Полозков приводит абсурдную цифру — 27 раз (или 27 поколений, или делений). Это вряд ли возможно в одном бою и представляется сомнительным вообще, поскольку количество машин при этом должно составить 134 217 728 единиц.

51 Книга потерь

Каждый может завести Книгу потерь. Как бы выставить счёт жизни. Или Ангелу-хранителю. Или Самому.

Лучше взять для этого общую тетрадь или толстый альбом и разграфить его в виде таблицы: номер, дата, наименование, размер, примечания.

Если вы сумеете сосредоточиться, вы непременно вспомните свои детские утраты. Причём из глубины памяти будут всплывать всё новые, и, чтоб сохранить последовательность записей, вам придётся вклеивать в альбом дополнительные листки. Всё, что у вас украли, отобрали, чего лишили, что вы потеряли, растратили, не смогли сохранить.

Не ленитесь хотя бы раз в неделю записывать текущие потери, пока они не забылись и не оказались пропущенными в записях.

Берегите Книгу потерь! Если вы потеряете её, вам некуда будет эту потерю записать.

Может быть, у вас есть компьютер? Удобней работать в нём. Вы сможете, ведя учёт текущим потерям, вносить в начало вспоминаемые вами потери давних лет.

Вы будете поражены, как много их окажется в вашей жизни и как быстро будет расти Книга! И однажды, может быть, исписав две или три тетради, вы решите, из любопытства, подвести итог. Вы, наверное, зачитаетесь Книгой потерь и вспомните всю свою жизнь. И удивитесь, как много у вас всего было, если вы так много смогли потерять! Вас изумит общая сумма потерь, и вы невольно задумаетесь, откуда, откуда же всё это взялось у вас — какими богатствами вас наделил неведомый добрый невидимка!

Так Книга потерь покажет, что жизнь, оказывается, щедра к вам, и не иссякает этот загадочный источник всего того, что у вас ещё смогут отобрать.

126 ощущения

Контора Левитова, где я забираю для Gabrielя строганые брусья и балки. Левитова убивает выдвинувшийся из письменного стола ящик, в котором он хранит пистолет. Со Стасом мы балуемся так: я стреляю в него из револьвера, чтобы попасть в рюмку, которую он держит, но попадаю сначала в провод, а потом в какую-то картину под стеклом. Тарвиду я говорю, что моё условие: на яхте пойдёт только тот, кто участвовал в её ремонте сам или вкладывал в это деньги.

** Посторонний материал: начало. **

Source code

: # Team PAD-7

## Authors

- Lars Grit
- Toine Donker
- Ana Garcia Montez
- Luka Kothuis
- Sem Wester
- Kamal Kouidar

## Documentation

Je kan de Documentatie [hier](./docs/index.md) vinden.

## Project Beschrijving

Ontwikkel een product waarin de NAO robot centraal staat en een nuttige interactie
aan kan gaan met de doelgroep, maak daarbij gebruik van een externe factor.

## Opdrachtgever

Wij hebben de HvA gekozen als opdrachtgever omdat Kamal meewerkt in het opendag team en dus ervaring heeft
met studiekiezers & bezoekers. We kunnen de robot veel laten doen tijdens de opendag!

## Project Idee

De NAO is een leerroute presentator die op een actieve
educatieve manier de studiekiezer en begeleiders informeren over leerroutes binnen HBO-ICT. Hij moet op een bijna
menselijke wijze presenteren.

Потом я иду по солнечным улицам города. Весна. И попадаю в Академию йоги. Я ищу там буфет, чтобы выпить кофе с булочкой, а нахожу Гориславца. Он говорит по телефону и передаёт мне трубку, а я начинаю смеяться, не могу удержаться, и тот, кто на другом конце провода, замолкает. И молчит, хотя я кричу, смеясь: «Алло! Алло!» Я вешаю трубку.

— Чем ты сейчас занимаешься? — спрашивает Гориславец, — Что пишешь?

— Ощущения, — отвечаю я.

— В каком смысле?

— Ну, это как бы чувства, но кратковременные, моментальные, не имеющие названия.

— Не ставшие глыбообразными, как чувства, которые мы называем. Как бы мимолётные.

Коричневый мягкий свет в комнате, пыльные соломенные блики на длинном столе и на усах и лысине Гориславца.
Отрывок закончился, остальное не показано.